Work required:
Where a line holds the word "thực", copy that line from the data below.

(Data records)
--------------------------------------------------

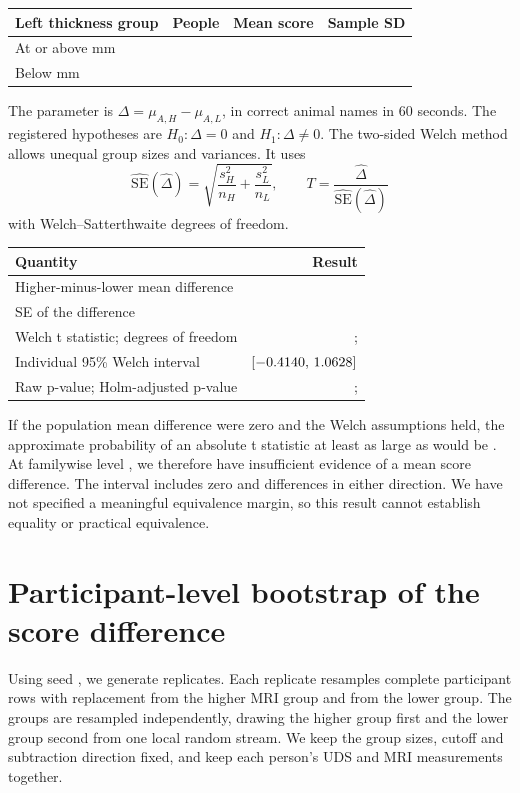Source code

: \documentclass[11pt]{article}
\newcommand{\ci}[2]{\ensuremath{[#1,\,#2]}}
\begin{document}
\begin{center}\small
\begin{tabular}{@{}lrrr@{}}
\toprule
Left thickness group & People & Mean score & Sample SD \\
\midrule
At or above \ThicknessCut{} mm & \HigherN{} & \HigherScoreMean{} & \HigherScoreSD{} \\
Below \ThicknessCut{} mm & \LowerN{} & \LowerScoreMean{} & \LowerScoreSD{} \\
\bottomrule
\end{tabular}
\end{center}

The parameter is $\Delta=\mu_{A,H}-\mu_{A,L}$, in correct animal names
in 60 seconds. The registered hypotheses are $H_0:\Delta=0$ and
$H_1:\Delta\ne0$. The two-sided Welch method allows unequal group
sizes and variances. It uses
\[
\widehat{\mathrm{SE}}(\widehat\Delta)
=\sqrt{\frac{s_H^2}{n_H}+\frac{s_L^2}{n_L}},\qquad
T=\frac{\widehat\Delta}{\widehat{\mathrm{SE}}(\widehat\Delta)}
\]
with Welch--Satterthwaite degrees of freedom.

\begin{center}\small
\begin{tabular}{@{}lr@{}}
\toprule
Quantity & Result \\
\midrule
Higher-minus-lower mean difference & \DeltaEstimate{} \\
SE of the difference & \DeltaSE{} \\
Welch t statistic; degrees of freedom & \DeltaT{}; \DeltaDF{} \\
Individual 95\% Welch interval & \ci{\DeltaLow}{\DeltaHigh} \\
Raw p-value; Holm-adjusted p-value & \DeltaRawP{}; \DeltaHolmP{} \\
\bottomrule
\end{tabular}
\end{center}

If the population mean difference were zero and the Welch assumptions
held, the approximate probability of an absolute t statistic at least
as large as \DeltaT{} would be \DeltaRawP{}. At familywise level
\TestAlpha{}, we therefore have insufficient evidence of a mean score
difference. The interval includes zero and differences in either
direction. We have not specified a meaningful equivalence margin, so
this result cannot establish equality or practical equivalence.

\clearpage
\section{Participant-level bootstrap of the score difference}
Using seed \ContrastSeed{}, we generate \Replicates{} replicates. Each
replicate resamples \HigherN{} complete participant rows with replacement from the
higher MRI group and \LowerN{} from the lower group. The groups are
resampled independently, drawing the higher group first and the lower
group second from one local random stream. We keep the group sizes,
cutoff and subtraction direction fixed, and keep each person's UDS and
MRI measurements together.
\end{document}

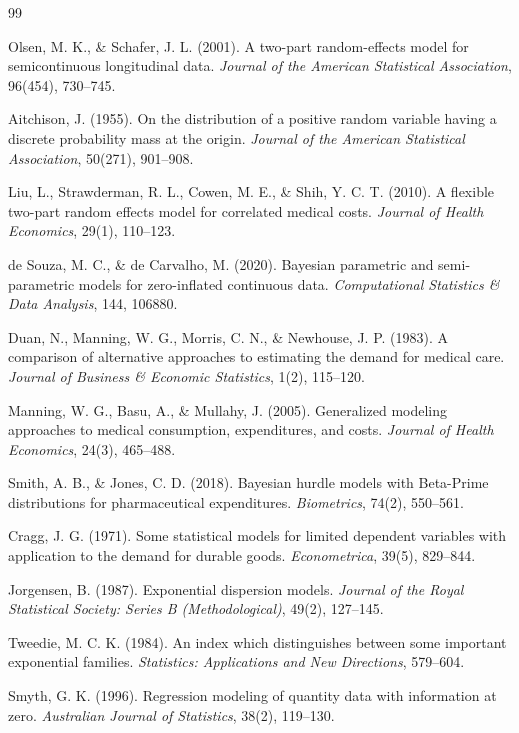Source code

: \documentclass[11pt, a4paper]{article}
\begin{document}
\begin{thebibliography}{99}

 Olsen, M. K., \& Schafer, J. L. (2001). A two-part random-effects model for semicontinuous longitudinal data. \textit{Journal of the American Statistical Association}, 96(454), 730--745.

 Aitchison, J. (1955). On the distribution of a positive random variable having a discrete probability mass at the origin. \textit{Journal of the American Statistical Association}, 50(271), 901--908.

 Liu, L., Strawderman, R. L., Cowen, M. E., \& Shih, Y. C. T. (2010). A flexible two-part random effects model for correlated medical costs. \textit{Journal of Health Economics}, 29(1), 110--123.

 de Souza, M. C., \& de Carvalho, M. (2020). Bayesian parametric and semi-parametric models for zero-inflated continuous data. \textit{Computational Statistics \& Data Analysis}, 144, 106880.

 Duan, N., Manning, W. G., Morris, C. N., \& Newhouse, J. P. (1983). A comparison of alternative approaches to estimating the demand for medical care. \textit{Journal of Business \& Economic Statistics}, 1(2), 115--120.

 Manning, W. G., Basu, A., \& Mullahy, J. (2005). Generalized modeling approaches to medical consumption, expenditures, and costs. \textit{Journal of Health Economics}, 24(3), 465--488.

 Smith, A. B., \& Jones, C. D. (2018). Bayesian hurdle models with Beta-Prime distributions for pharmaceutical expenditures. \textit{Biometrics}, 74(2), 550--561.

 Cragg, J. G. (1971). Some statistical models for limited dependent variables with application to the demand for durable goods. \textit{Econometrica}, 39(5), 829--844.

 Jorgensen, B. (1987). Exponential dispersion models. \textit{Journal of the Royal Statistical Society: Series B (Methodological)}, 49(2), 127--145.

 Tweedie, M. C. K. (1984). An index which distinguishes between some important exponential families. \textit{Statistics: Applications and New Directions}, 579--604.

 Smyth, G. K. (1996). Regression modeling of quantity data with information at zero. \textit{Australian Journal of Statistics}, 38(2), 119--130.


\end{thebibliography}
\end{document}
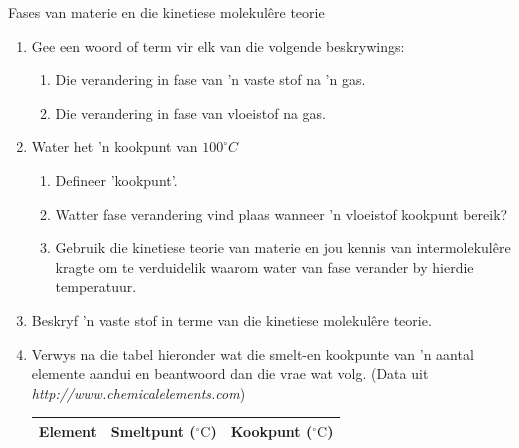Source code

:             \begin{eocexercises}{Fases van materie en die kinetiese molekul\^{e}re teorie}
            \nopagebreak \noindent
\label{m38730*id311490}\begin{enumerate}[noitemsep, label=\textbf{\arabic*}. ] 
            \label{m38730*uid87}\item Gee een woord of term vir elk van die volgende beskrywings:
\label{m38730*id311506}\begin{enumerate}[noitemsep, label=\textbf{\alph*}. ] 
            \label{m38730*uid88}\item Die verandering in fase van 'n vaste stof na 'n gas.
\label{m38730*uid89}\item Die verandering in fase van vloeistof na gas.
\end{enumerate}
                \label{m38730*uid103}\item Water het 'n kookpunt van $100 ^{\circ} C$
\label{m38730*id311744}\begin{enumerate}[noitemsep, label=\textbf{\alph*}. ] 
            \label{m38730*uid104}\item Defineer 'kookpunt'.
\label{m38730*uid105}\item Watter fase verandering vind plaas wanneer 'n vloeistof kookpunt bereik?
\label{m38730*uid107}\item Gebruik die kinetiese teorie van materie en jou kennis van intermolekul\^{e}re kragte om te verduidelik waarom water van fase verander by hierdie temperatuur.
\end{enumerate}
\label{m38730*id762}\item Beskryf 'n vaste stof in terme van die kinetiese molekul\^{e}re teorie. \newline
            \label{m38730*uid108}\item Verwys na die tabel hieronder wat die smelt-en kookpunte van 'n aantal elemente aandui en beantwoord dan die vrae wat volg. (Data uit \textsl{http://www.chemicalelements.com})
          \begin{table}[H]
        \begin{center}
      \label{m38730*id311817}
      \begin{tabular}{|l|l|l|}\hline
\textbf{Element} & \textbf{Smeltpunt ($^{\circ} \text{C}$)} & \textbf{Kookpunt ($^{\circ} \text{C}$)} \\ \hline

\end{tabular}
\end{center}
\end{table}
\end{enumerate}
\end{eocexercises}

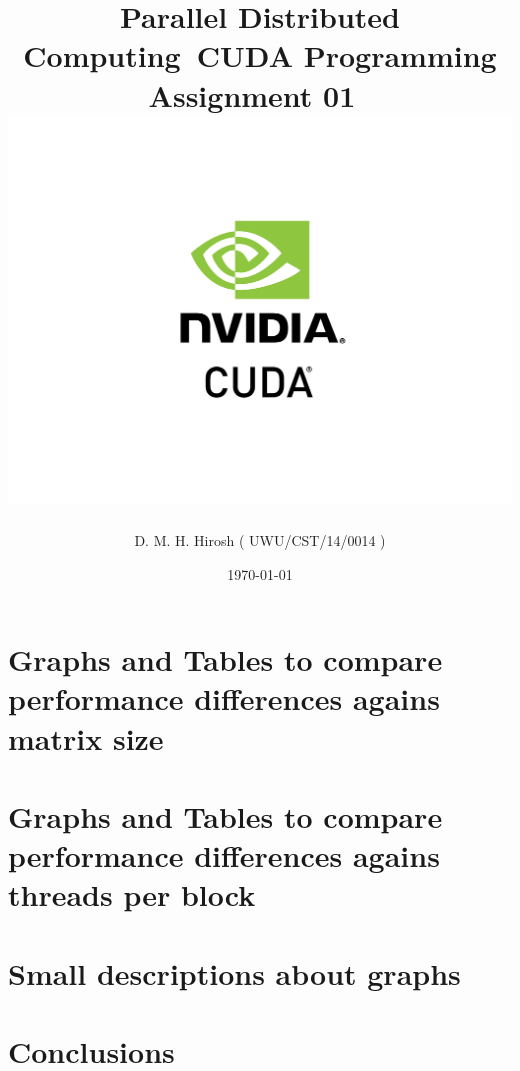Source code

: \documentclass[12pt]{report}
\title{
		{Parallel Distributed Computing}\
		{\large CUDA Programming Assignment 01}\
		{\includegraphics[scale=0.5]{logo.jpg}}
	}
\author{D. M. H. Hirosh ( UWU/CST/14/0014 )}
\date{\today}
\begin{document}
	 
		\begin{titlepage}

		\maketitle
		\end{titlepage}

	\tableofcontents{}

		\chapter{Graphs and Tables to compare performance differences agains matrix size}
		

		\chapter{Graphs and Tables to compare performance differences agains threads per block}
		

		\chapter{Small descriptions about graphs}
		

		\chapter{Conclusions}
		

		
		
		
	 
	
\end{document}
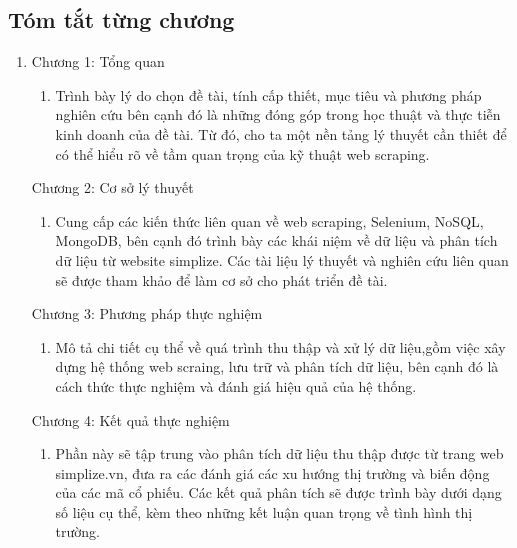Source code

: \subsection{Tóm tắt từng chương}
\begin{enumerate}
    \item []
    \hspace*{0.7cm}Chương 1: Tổng quan
    \begin{enumerate}
        \item []
        \hspace*{1.5cm}Trình bày lý do chọn đề tài, tính cấp thiết, mục tiêu và phương pháp nghiên cứu bên cạnh đó là những đóng góp trong học thuật và thực tiễn kinh doanh của đề tài. Từ đó, cho ta một nền tảng lý thuyết cần thiết để có thể hiểu rõ về tầm quan trọng của kỹ thuật web scraping.
    \end{enumerate}
    
    \hspace*{0.7cm}Chương 2: Cơ sở lý thuyết
    \begin{enumerate}
        \item []
        \hspace*{1.5cm}Cung cấp các kiến thức liên quan về web scraping, Selenium, NoSQL, MongoDB, bên cạnh đó trình bày các khái niệm về dữ liệu và phân tích dữ liệu từ website simplize. Các tài liệu lý thuyết và nghiên cứu liên quan sẽ được tham khảo để làm cơ sở cho phát triển đề tài.
    \end{enumerate}
    
    \hspace*{0.7cm}Chương 3: Phương pháp thực nghiệm 
    \begin{enumerate}
        \item []
        \hspace*{1.5cm}Mô tả chi tiết cụ thể về quá trình thu thập và xử lý dữ liệu,gồm việc xây dựng hệ thống web scraing, lưu trữ và phân tích dữ liệu, bên cạnh đó là cách thức thực nghiệm và đánh giá hiệu quả của hệ thống.
    \end{enumerate}
    
    \newpage
    
    \hspace*{0.7cm}Chương 4: Kết quả thực nghiệm
    \begin{enumerate}
        \item []
        \hspace*{1.5cm}Phần này sẽ tập trung vào phân tích dữ liệu thu thập được từ trang web simplize.vn, đưa ra các đánh giá các xu hướng thị trường và biến động của các mã cổ phiếu. Các kết quả phân tích sẽ được trình bày dưới dạng số liệu cụ thể, kèm theo những kết luận quan trọng về tình hình thị trường. 
    \end{enumerate}
        
\end{enumerate}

--------------------------------------------------

Answer box:
        \hspace*{1.5cm}Trình bày lý do chọn đề tài, tính cấp thiết, mục tiêu và phương pháp nghiên cứu bên cạnh đó là những đóng góp trong học thuật và thực tiễn kinh doanh của đề tài. Từ đó, cho ta một nền tảng lý thuyết cần thiết để có thể hiểu rõ về tầm quan trọng của kỹ thuật web scraping.
    \hspace*{0.7cm}Chương 3: Phương pháp thực nghiệm 
        \hspace*{1.5cm}Mô tả chi tiết cụ thể về quá trình thu thập và xử lý dữ liệu,gồm việc xây dựng hệ thống web scraing, lưu trữ và phân tích dữ liệu, bên cạnh đó là cách thức thực nghiệm và đánh giá hiệu quả của hệ thống.
    \hspace*{0.7cm}Chương 4: Kết quả thực nghiệm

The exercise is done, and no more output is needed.